**Activity**
Of all the lines in the records below, copy only those that contain the string "respuesta".

**Data section**
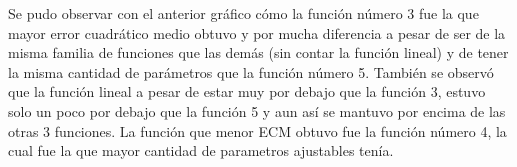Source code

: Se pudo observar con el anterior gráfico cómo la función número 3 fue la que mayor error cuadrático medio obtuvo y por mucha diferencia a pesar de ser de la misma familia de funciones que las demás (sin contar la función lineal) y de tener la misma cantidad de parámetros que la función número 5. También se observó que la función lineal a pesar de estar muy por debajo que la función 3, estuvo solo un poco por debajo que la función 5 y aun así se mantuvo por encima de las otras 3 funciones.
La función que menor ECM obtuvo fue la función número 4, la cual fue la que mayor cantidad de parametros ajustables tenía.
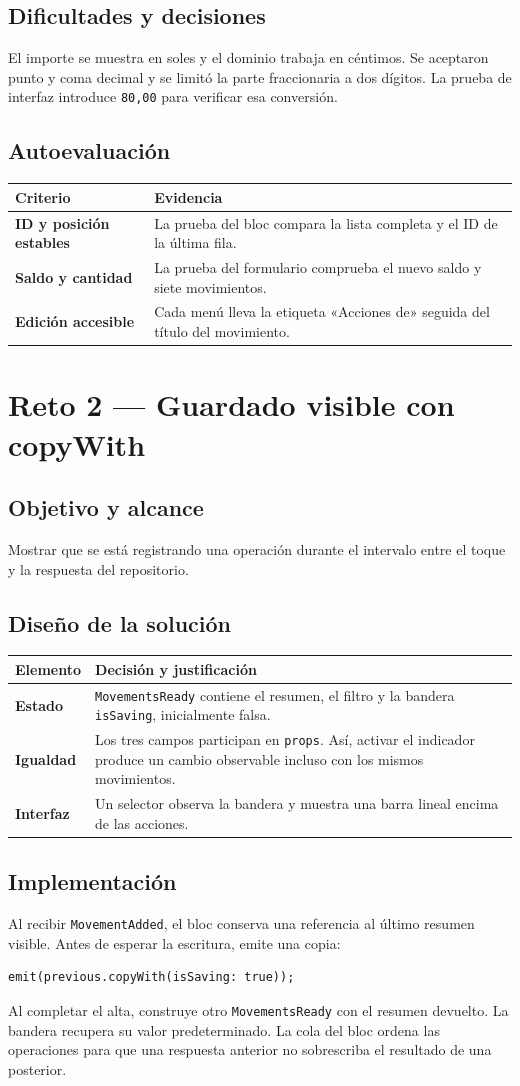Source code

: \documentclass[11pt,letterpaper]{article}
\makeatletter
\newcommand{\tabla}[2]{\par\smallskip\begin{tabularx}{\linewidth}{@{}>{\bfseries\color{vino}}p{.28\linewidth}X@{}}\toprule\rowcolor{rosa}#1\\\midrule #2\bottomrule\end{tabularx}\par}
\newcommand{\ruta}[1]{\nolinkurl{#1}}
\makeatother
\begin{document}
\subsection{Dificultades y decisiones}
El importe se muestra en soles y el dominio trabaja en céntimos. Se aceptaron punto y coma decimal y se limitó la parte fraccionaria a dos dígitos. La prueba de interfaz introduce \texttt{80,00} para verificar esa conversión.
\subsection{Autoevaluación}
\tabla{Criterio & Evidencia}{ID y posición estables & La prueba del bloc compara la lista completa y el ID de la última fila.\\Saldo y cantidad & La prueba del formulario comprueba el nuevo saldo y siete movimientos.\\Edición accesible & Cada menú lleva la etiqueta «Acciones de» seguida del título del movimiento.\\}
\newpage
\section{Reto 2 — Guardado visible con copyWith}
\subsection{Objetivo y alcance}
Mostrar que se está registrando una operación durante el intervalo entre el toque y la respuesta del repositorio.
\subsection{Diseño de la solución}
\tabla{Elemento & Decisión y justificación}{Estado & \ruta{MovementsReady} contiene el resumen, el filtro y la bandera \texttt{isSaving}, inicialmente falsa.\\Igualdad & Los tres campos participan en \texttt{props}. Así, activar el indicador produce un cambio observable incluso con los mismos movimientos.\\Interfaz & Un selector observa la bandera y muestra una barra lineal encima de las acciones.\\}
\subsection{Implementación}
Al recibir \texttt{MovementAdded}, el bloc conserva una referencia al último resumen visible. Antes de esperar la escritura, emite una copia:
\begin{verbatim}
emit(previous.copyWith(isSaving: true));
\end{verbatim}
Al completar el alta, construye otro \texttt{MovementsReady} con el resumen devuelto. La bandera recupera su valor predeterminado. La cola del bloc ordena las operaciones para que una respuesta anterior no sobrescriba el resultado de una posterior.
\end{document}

--

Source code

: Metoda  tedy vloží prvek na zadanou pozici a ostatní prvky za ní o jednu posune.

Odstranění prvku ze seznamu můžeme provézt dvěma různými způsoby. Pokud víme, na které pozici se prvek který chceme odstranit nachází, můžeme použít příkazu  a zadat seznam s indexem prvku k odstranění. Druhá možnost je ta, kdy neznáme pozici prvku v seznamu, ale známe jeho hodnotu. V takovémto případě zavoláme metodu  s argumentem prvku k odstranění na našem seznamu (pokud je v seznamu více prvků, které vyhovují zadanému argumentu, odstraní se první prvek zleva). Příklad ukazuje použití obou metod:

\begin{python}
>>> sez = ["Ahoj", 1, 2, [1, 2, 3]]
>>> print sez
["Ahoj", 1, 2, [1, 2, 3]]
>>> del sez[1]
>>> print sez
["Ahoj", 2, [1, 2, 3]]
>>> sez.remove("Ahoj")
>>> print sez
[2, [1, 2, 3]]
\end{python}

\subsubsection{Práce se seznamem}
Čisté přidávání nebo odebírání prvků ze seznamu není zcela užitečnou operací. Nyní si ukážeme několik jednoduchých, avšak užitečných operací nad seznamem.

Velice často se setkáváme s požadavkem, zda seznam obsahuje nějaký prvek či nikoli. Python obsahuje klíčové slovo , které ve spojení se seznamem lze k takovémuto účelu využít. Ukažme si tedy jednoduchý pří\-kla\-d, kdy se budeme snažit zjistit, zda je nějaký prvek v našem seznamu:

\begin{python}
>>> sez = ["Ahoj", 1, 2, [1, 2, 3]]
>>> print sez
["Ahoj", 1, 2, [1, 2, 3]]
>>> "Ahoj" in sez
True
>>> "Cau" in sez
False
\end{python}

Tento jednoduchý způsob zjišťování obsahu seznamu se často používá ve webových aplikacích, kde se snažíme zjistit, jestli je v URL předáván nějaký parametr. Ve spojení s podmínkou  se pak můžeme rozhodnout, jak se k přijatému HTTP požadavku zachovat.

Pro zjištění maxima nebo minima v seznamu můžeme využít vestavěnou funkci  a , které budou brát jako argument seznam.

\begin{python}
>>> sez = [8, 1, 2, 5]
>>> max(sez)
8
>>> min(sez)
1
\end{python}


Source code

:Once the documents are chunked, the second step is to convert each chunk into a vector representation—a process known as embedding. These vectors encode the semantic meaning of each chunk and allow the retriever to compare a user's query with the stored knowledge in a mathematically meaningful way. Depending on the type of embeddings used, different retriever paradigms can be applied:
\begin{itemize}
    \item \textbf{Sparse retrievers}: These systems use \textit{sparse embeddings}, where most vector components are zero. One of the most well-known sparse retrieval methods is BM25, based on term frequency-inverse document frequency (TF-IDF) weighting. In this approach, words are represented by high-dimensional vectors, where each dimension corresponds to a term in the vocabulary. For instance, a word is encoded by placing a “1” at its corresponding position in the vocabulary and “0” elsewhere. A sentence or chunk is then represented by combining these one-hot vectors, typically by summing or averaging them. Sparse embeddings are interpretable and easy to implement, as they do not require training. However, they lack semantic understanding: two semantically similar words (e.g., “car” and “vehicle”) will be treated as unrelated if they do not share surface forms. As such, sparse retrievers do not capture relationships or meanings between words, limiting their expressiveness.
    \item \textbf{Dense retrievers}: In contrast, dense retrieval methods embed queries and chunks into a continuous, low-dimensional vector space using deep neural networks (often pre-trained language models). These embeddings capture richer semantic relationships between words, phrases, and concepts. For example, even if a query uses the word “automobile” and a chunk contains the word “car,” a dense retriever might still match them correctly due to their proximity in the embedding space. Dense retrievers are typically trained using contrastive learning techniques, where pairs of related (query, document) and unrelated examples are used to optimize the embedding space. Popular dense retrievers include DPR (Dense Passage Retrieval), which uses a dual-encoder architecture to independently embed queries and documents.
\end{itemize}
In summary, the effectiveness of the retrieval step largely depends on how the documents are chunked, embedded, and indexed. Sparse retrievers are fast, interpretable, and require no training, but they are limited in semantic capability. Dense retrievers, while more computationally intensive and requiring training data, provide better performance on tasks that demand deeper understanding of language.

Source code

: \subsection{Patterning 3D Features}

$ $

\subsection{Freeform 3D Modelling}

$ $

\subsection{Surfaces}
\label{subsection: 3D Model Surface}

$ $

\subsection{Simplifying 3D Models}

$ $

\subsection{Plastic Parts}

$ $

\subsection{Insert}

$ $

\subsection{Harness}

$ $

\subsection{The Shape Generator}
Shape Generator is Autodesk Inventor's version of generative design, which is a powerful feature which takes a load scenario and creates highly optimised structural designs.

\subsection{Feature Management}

**Answer section**
Mostrar que se está registrando una operación durante el intervalo entre el toque y la respuesta del repositorio.
Al completar el alta, construye otro \texttt{MovementsReady} con el resumen devuelto. La bandera recupera su valor predeterminado. La cola del bloc ordena las operaciones para que una respuesta anterior no sobrescriba el resultado de una posterior.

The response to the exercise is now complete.